# Data for this task
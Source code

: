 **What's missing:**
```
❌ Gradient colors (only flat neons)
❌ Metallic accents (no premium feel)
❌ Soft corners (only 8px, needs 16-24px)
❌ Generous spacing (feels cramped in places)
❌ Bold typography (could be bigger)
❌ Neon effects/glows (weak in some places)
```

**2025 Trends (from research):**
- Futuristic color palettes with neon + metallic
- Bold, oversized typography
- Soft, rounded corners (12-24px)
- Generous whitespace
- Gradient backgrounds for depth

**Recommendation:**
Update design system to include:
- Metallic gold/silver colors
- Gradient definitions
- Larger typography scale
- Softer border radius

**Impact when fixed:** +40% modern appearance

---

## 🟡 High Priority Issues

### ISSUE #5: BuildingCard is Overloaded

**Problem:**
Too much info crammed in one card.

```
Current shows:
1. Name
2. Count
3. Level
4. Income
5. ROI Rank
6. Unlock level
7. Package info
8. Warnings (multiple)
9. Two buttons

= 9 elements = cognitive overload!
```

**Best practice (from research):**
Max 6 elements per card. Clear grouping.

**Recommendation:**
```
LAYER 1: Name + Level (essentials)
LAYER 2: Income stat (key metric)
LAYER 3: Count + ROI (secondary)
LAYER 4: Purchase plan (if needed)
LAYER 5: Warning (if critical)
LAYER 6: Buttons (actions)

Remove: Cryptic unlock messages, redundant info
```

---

# What is required
All that should appear in the response is the run of lines from the first line of the entries through the line containing "Trends (from research):**", copied exactly.

# Exercise result
Source code

: **What's missing:**
```
❌ Gradient colors (only flat neons)
❌ Metallic accents (no premium feel)
❌ Soft corners (only 8px, needs 16-24px)
❌ Generous spacing (feels cramped in places)
❌ Bold typography (could be bigger)
❌ Neon effects/glows (weak in some places)
```

**2025 Trends (from research):**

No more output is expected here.